Your assignment ::
Below are the records; copy exactly the lines from the first through the one containing "<A NAME=142>That e'er", both included, and leave out the pictures.

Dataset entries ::
○ ○ ○ ○ ○

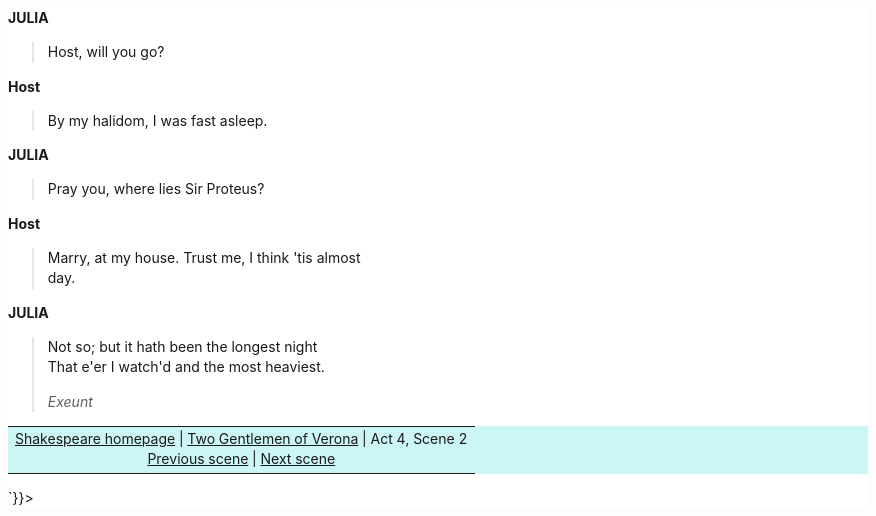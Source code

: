<A NAME=speech60><b>JULIA</b></a>
<blockquote>
<A NAME=136>Host, will you go?</A><br>
</blockquote>

<A NAME=speech61><b>Host</b></a>
<blockquote>
<A NAME=137>By my halidom, I was fast asleep.</A><br>
</blockquote>

<A NAME=speech62><b>JULIA</b></a>
<blockquote>
<A NAME=138>Pray you, where lies Sir Proteus?</A><br>
</blockquote>

<A NAME=speech63><b>Host</b></a>
<blockquote>
<A NAME=139>Marry, at my house. Trust me, I think 'tis almost</A><br>
<A NAME=140>day.</A><br>
</blockquote>

<A NAME=speech64><b>JULIA</b></a>
<blockquote>
<A NAME=141>Not so; but it hath been the longest night</A><br>
<A NAME=142>That e'er I watch'd and the most heaviest.</A><br>
<p><i>Exeunt</i></p>
</blockquote>
<table width="100%" bgcolor="#CCF6F6">
<tr><td class="nav" align="center">
      <a href="/Shakespeare">Shakespeare homepage</A> 
    | <A href="/Shakespeare/two_gentlemen/">Two Gentlemen of Verona</A> 
    | Act 4, Scene 2
   <br>
      <a href="two_gentlemen.4.1.html">Previous scene</A>
    | <a href="two_gentlemen.4.3.html">Next scene</A>
</table>

</body>
</html>


</div>`}}></div>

○ ○ ○ ○ ○

Exercise solution ::
Source code

:<A NAME=speech60><b>JULIA</b></a>
<blockquote>
<A NAME=136>Host, will you go?</A><br>
</blockquote>

<A NAME=speech61><b>Host</b></a>
<blockquote>
<A NAME=137>By my halidom, I was fast asleep.</A><br>
</blockquote>

<A NAME=speech62><b>JULIA</b></a>
<blockquote>
<A NAME=138>Pray you, where lies Sir Proteus?</A><br>
</blockquote>

<A NAME=speech63><b>Host</b></a>
<blockquote>
<A NAME=139>Marry, at my house. Trust me, I think 'tis almost</A><br>
<A NAME=140>day.</A><br>
</blockquote>

<A NAME=speech64><b>JULIA</b></a>
<blockquote>
<A NAME=141>Not so; but it hath been the longest night</A><br>
<A NAME=142>That e'er I watch'd and the most heaviest.</A><br>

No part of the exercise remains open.